Saved data entries:
---*---

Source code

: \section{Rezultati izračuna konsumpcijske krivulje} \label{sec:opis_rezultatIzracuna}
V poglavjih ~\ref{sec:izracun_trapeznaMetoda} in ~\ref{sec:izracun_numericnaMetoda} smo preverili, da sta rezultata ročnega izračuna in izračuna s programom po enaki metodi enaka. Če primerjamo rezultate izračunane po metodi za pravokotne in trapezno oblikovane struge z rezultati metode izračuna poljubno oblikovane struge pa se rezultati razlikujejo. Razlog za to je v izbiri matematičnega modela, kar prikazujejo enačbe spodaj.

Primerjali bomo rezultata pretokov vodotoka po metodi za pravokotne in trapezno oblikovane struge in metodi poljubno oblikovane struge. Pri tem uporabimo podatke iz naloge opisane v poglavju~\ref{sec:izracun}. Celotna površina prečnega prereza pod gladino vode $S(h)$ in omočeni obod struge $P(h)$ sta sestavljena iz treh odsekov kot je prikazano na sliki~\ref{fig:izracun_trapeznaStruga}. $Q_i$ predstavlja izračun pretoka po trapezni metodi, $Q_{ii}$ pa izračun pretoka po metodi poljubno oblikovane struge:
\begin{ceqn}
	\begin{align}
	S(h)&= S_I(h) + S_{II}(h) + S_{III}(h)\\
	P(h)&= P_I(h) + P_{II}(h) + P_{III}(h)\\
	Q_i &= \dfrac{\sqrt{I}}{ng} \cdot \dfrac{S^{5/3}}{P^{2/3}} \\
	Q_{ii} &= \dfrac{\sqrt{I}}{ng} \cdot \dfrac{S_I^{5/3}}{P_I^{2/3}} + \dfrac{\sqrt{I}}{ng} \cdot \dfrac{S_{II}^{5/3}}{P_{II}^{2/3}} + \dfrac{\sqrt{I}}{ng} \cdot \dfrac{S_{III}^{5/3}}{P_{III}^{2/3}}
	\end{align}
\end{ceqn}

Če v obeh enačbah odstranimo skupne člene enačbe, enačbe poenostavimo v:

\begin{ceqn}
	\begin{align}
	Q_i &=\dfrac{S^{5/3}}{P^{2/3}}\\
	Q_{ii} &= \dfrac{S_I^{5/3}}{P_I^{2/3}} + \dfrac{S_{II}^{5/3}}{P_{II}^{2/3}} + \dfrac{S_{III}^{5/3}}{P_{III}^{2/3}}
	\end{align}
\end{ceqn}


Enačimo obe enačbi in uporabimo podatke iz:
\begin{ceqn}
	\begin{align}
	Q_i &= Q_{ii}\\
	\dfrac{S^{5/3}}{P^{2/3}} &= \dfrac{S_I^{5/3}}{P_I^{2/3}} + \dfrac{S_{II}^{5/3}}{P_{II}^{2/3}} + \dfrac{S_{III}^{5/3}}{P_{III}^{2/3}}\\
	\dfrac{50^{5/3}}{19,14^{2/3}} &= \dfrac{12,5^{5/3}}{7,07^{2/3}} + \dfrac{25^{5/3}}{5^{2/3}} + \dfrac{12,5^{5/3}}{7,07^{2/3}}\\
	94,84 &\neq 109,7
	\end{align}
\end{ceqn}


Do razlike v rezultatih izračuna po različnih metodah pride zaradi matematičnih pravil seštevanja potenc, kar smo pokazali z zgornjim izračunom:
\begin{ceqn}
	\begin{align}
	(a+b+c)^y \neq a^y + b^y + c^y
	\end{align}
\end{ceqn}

---*---

PROBLEM DETAILS:
The reply should contain all of the entries exactly as shown above.

SOLVED EXERCISE:
Source code

: \section{Rezultati izračuna konsumpcijske krivulje} \label{sec:opis_rezultatIzracuna}
V poglavjih ~\ref{sec:izracun_trapeznaMetoda} in ~\ref{sec:izracun_numericnaMetoda} smo preverili, da sta rezultata ročnega izračuna in izračuna s programom po enaki metodi enaka. Če primerjamo rezultate izračunane po metodi za pravokotne in trapezno oblikovane struge z rezultati metode izračuna poljubno oblikovane struge pa se rezultati razlikujejo. Razlog za to je v izbiri matematičnega modela, kar prikazujejo enačbe spodaj.

Primerjali bomo rezultata pretokov vodotoka po metodi za pravokotne in trapezno oblikovane struge in metodi poljubno oblikovane struge. Pri tem uporabimo podatke iz naloge opisane v poglavju~\ref{sec:izracun}. Celotna površina prečnega prereza pod gladino vode $S(h)$ in omočeni obod struge $P(h)$ sta sestavljena iz treh odsekov kot je prikazano na sliki~\ref{fig:izracun_trapeznaStruga}. $Q_i$ predstavlja izračun pretoka po trapezni metodi, $Q_{ii}$ pa izračun pretoka po metodi poljubno oblikovane struge:
\begin{ceqn}
	\begin{align}
	S(h)&= S_I(h) + S_{II}(h) + S_{III}(h)\\
	P(h)&= P_I(h) + P_{II}(h) + P_{III}(h)\\
	Q_i &= \dfrac{\sqrt{I}}{ng} \cdot \dfrac{S^{5/3}}{P^{2/3}} \\
	Q_{ii} &= \dfrac{\sqrt{I}}{ng} \cdot \dfrac{S_I^{5/3}}{P_I^{2/3}} + \dfrac{\sqrt{I}}{ng} \cdot \dfrac{S_{II}^{5/3}}{P_{II}^{2/3}} + \dfrac{\sqrt{I}}{ng} \cdot \dfrac{S_{III}^{5/3}}{P_{III}^{2/3}}
	\end{align}
\end{ceqn}

Če v obeh enačbah odstranimo skupne člene enačbe, enačbe poenostavimo v:

\begin{ceqn}
	\begin{align}
	Q_i &=\dfrac{S^{5/3}}{P^{2/3}}\\
	Q_{ii} &= \dfrac{S_I^{5/3}}{P_I^{2/3}} + \dfrac{S_{II}^{5/3}}{P_{II}^{2/3}} + \dfrac{S_{III}^{5/3}}{P_{III}^{2/3}}
	\end{align}
\end{ceqn}


Enačimo obe enačbi in uporabimo podatke iz:
\begin{ceqn}
	\begin{align}
	Q_i &= Q_{ii}\\
	\dfrac{S^{5/3}}{P^{2/3}} &= \dfrac{S_I^{5/3}}{P_I^{2/3}} + \dfrac{S_{II}^{5/3}}{P_{II}^{2/3}} + \dfrac{S_{III}^{5/3}}{P_{III}^{2/3}}\\
	\dfrac{50^{5/3}}{19,14^{2/3}} &= \dfrac{12,5^{5/3}}{7,07^{2/3}} + \dfrac{25^{5/3}}{5^{2/3}} + \dfrac{12,5^{5/3}}{7,07^{2/3}}\\
	94,84 &\neq 109,7
	\end{align}
\end{ceqn}


Do razlike v rezultatih izračuna po različnih metodah pride zaradi matematičnih pravil seštevanja potenc, kar smo pokazali z zgornjim izračunom:
\begin{ceqn}
	\begin{align}
	(a+b+c)^y \neq a^y + b^y + c^y
	\end{align}
\end{ceqn}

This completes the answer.